## [Problem]
Exclude the pictures, then restate exactly each line of the data below from the first through the line containing "- परजीवीपरजीवी, जिसमें".

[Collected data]
+--
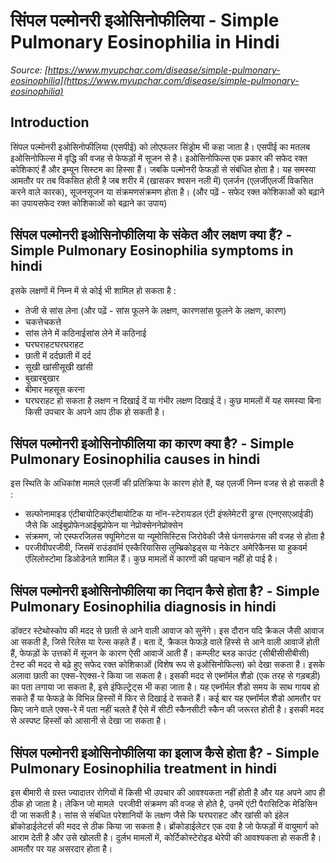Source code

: # सिंपल पल्मोनरी इओसिनोफीलिया - Simple Pulmonary Eosinophilia in Hindi
_Source: [https://www.myupchar.com/disease/simple-pulmonary-eosinophilia](https://www.myupchar.com/disease/simple-pulmonary-eosinophilia)_

## Introduction
सिंपल पल्मोनरी इओसिनोफीलिया (एसपीई) को लोएफलर सिंड्रोम भी कहा जाता है। एसपीई का मतलब इओसिनोफिल्स में वृद्धि की वजह से फेफड़ों में सूजन से है। इओसिनोफिल्स एक प्रकार की सफेद रक्त कोशिकाएं हैं और इम्यून सिस्टम का हिस्सा हैं। जबकि पल्मोनरी फेफड़ों से संबंधित होता है।
यह समस्या आमतौर पर तब विकसित होती है जब शरीर में (खासकर श्वसन नली में) एलर्जन (एलर्जीएलर्जी विकसित करने वाले कारक), सूजनसूजन या संक्रमणसंक्रमण होता है।
(और पढ़ें - सफेद रक्त कोशिकाओं को बढ़ाने का उपायसफेद रक्त कोशिकाओं को बढ़ाने का उपाय)

## सिंपल पल्मोनरी इओसिनोफीलिया के संकेत और लक्षण क्या हैं? - Simple Pulmonary Eosinophilia symptoms in hindi
इसके लक्षणों में निम्न में से कोई भी शामिल हो सकता है :
- तेजी से सांस लेना (और पढ़ें - सांस फूलने के लक्षण, कारणसांस फूलने के लक्षण, कारण)
- चकत्तेचकत्ते
- सांस लेने में कठिनाईसांस लेने में कठिनाई
- घरघराहटघरघराहट
- छाती में दर्दछाती में दर्द
- सूखी खांसीसूखी खांसी
- बुखारबुखार
- बीमार महसूस करना
- घरघराहट
हो सकता है लक्षण न दिखाई दें या गंभीर लक्षण दिखाई दें। कुछ मामलों में यह समस्या बिना किसी उपचार के अपने आप ठीक हो सकती है।

## सिंपल पल्मोनरी इओसिनोफीलिया का कारण क्या है? - Simple Pulmonary Eosinophilia causes in hindi
इस स्थिति के अधिकांश मामले एलर्जी की प्रतिक्रिया के कारण होते हैं, यह एलर्जी निम्न वजह से हो सकती है :
- सल्फोनामाइड एंटीबायोटिकएंटीबायोटिक या नॉन-स्टेरायडल एंटी इंफ्लेमेटरी ड्रग्स (एनएसएआईडी) जैसे कि आईबुप्रोफेनआईबुप्रोफेन या नेप्रोक्सेननेप्रोक्सेन
- संक्रमण, जो एस्फरजिलस फ्यूमिगेटस या न्यूमोसिस्टिस जिरोवेकी जैसे फंगसफंगस की वजह से होता है
- परजीवीपरजीवी, जिसमें राउंडवॉर्म एस्कैरियासिस लुम्ब्रिकोइड्स या नेकेटर अमेरिकैनस या हुकवर्म एंलिलोस्टोमा डिओडेनले शामिल हैं।
कुछ मामलों में कारणों की पहचान नहीं हो पाई है।

## सिंपल पल्मोनरी इओसिनोफीलिया का निदान कैसे होता है? - Simple Pulmonary Eosinophilia diagnosis in hindi
डॉक्टर स्टेथोस्कोप की मदद से छाती से आने वाली आवाज को सुनेंगे। इस दौरान यदि क्रैकल जैसी आवाज आ सकती है, जिसे रिलेस या रेल्स कहते हैं। ​बता दें, क्रैकल फेफड़े वाले हिस्से से आने वाली आवाजें होती हैं, फेफड़ों के उत्तकों में सूजन के कारण ऐसी आवाजें आती हैं।
कम्प्लीट ब्लड काउंट (सीबीसीसीबीसी) टेस्ट की मदद से बढ़े हुए सफेद रक्त कोशिकाओं (विशेष रूप से इओसिनोफिल्स) को देखा सकता है।
इसके अलावा छाती का एक्स-रेएक्स-रे किया जा सकता है। इसकी मदद से एब्नॉर्मल शैडो (एक तरह से गड़बड़ी) का पता लगाया जा सकता है, इसे इंफिल्ट्रेट्स भी कहा जाता है। यह एब्नॉर्मल शैडो समय के साथ गायब हो सकते हैं या फेफड़े के विभिन्न हिस्सों में फिर से दिखाई दे सकते हैं।
कई बार यह एब्नॉर्मल शैडो आमतौर पर किए जाने वाले एक्स-रे में पता नहीं चलते हैं ऐसे में सीटी स्कैनसीटी स्कैन की जरूरत होती है। इसकी मदद से अस्पष्ट हिस्सों को आसानी से देखा जा सकता है।

## सिंपल पल्मोनरी इओसिनोफीलिया का इलाज कैसे होता है? - Simple Pulmonary Eosinophilia treatment in hindi
इस बीमारी से ग्रस्त ज्यादातर रोगियों में किसी भी उपचार की आवश्यकता नहीं होती है और यह अपने आप ही ठीक हो जाता है। लेकिन जो मामले  परजीवी संक्रमण की वजह से होते है, उनमें एंटी पैरासिटिक मेडिसिन दी जा सकती है। सांस से संंबंधित परेशानियों के लक्षण जैसे कि घरघराहट और खांसी को इंहेल ब्रोंकोडाईलेटर्स की मदद से ठीक किया जा सकता है। ब्रोंकोडाईलेटर एक दवा है जो फेफड़ों में वायुमार्ग को आराम देती है और उसे खोलती है। दुर्लभ मामलों में, कोर्टिकोस्टेरोइड थेरेपी की आवश्यकता हो सकती है। आमतौर पर यह असरदार होता है।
+--
## [Solved problem]
Source code

: # सिंपल पल्मोनरी इओसिनोफीलिया - Simple Pulmonary Eosinophilia in Hindi
_Source: [https://www.myupchar.com/disease/simple-pulmonary-eosinophilia](https://www.myupchar.com/disease/simple-pulmonary-eosinophilia)_

## Introduction
सिंपल पल्मोनरी इओसिनोफीलिया (एसपीई) को लोएफलर सिंड्रोम भी कहा जाता है। एसपीई का मतलब इओसिनोफिल्स में वृद्धि की वजह से फेफड़ों में सूजन से है। इओसिनोफिल्स एक प्रकार की सफेद रक्त कोशिकाएं हैं और इम्यून सिस्टम का हिस्सा हैं। जबकि पल्मोनरी फेफड़ों से संबंधित होता है।
यह समस्या आमतौर पर तब विकसित होती है जब शरीर में (खासकर श्वसन नली में) एलर्जन (एलर्जीएलर्जी विकसित करने वाले कारक), सूजनसूजन या संक्रमणसंक्रमण होता है।
(और पढ़ें - सफेद रक्त कोशिकाओं को बढ़ाने का उपायसफेद रक्त कोशिकाओं को बढ़ाने का उपाय)

## सिंपल पल्मोनरी इओसिनोफीलिया के संकेत और लक्षण क्या हैं? - Simple Pulmonary Eosinophilia symptoms in hindi
इसके लक्षणों में निम्न में से कोई भी शामिल हो सकता है :
- तेजी से सांस लेना (और पढ़ें - सांस फूलने के लक्षण, कारणसांस फूलने के लक्षण, कारण)
- चकत्तेचकत्ते
- सांस लेने में कठिनाईसांस लेने में कठिनाई
- घरघराहटघरघराहट
- छाती में दर्दछाती में दर्द
- सूखी खांसीसूखी खांसी
- बुखारबुखार
- बीमार महसूस करना
- घरघराहट
हो सकता है लक्षण न दिखाई दें या गंभीर लक्षण दिखाई दें। कुछ मामलों में यह समस्या बिना किसी उपचार के अपने आप ठीक हो सकती है।

## सिंपल पल्मोनरी इओसिनोफीलिया का कारण क्या है? - Simple Pulmonary Eosinophilia causes in hindi
इस स्थिति के अधिकांश मामले एलर्जी की प्रतिक्रिया के कारण होते हैं, यह एलर्जी निम्न वजह से हो सकती है :
- सल्फोनामाइड एंटीबायोटिकएंटीबायोटिक या नॉन-स्टेरायडल एंटी इंफ्लेमेटरी ड्रग्स (एनएसएआईडी) जैसे कि आईबुप्रोफेनआईबुप्रोफेन या नेप्रोक्सेननेप्रोक्सेन
- संक्रमण, जो एस्फरजिलस फ्यूमिगेटस या न्यूमोसिस्टिस जिरोवेकी जैसे फंगसफंगस की वजह से होता है
- परजीवीपरजीवी, जिसमें राउंडवॉर्म एस्कैरियासिस लुम्ब्रिकोइड्स या नेकेटर अमेरिकैनस या हुकवर्म एंलिलोस्टोमा डिओडेनले शामिल हैं।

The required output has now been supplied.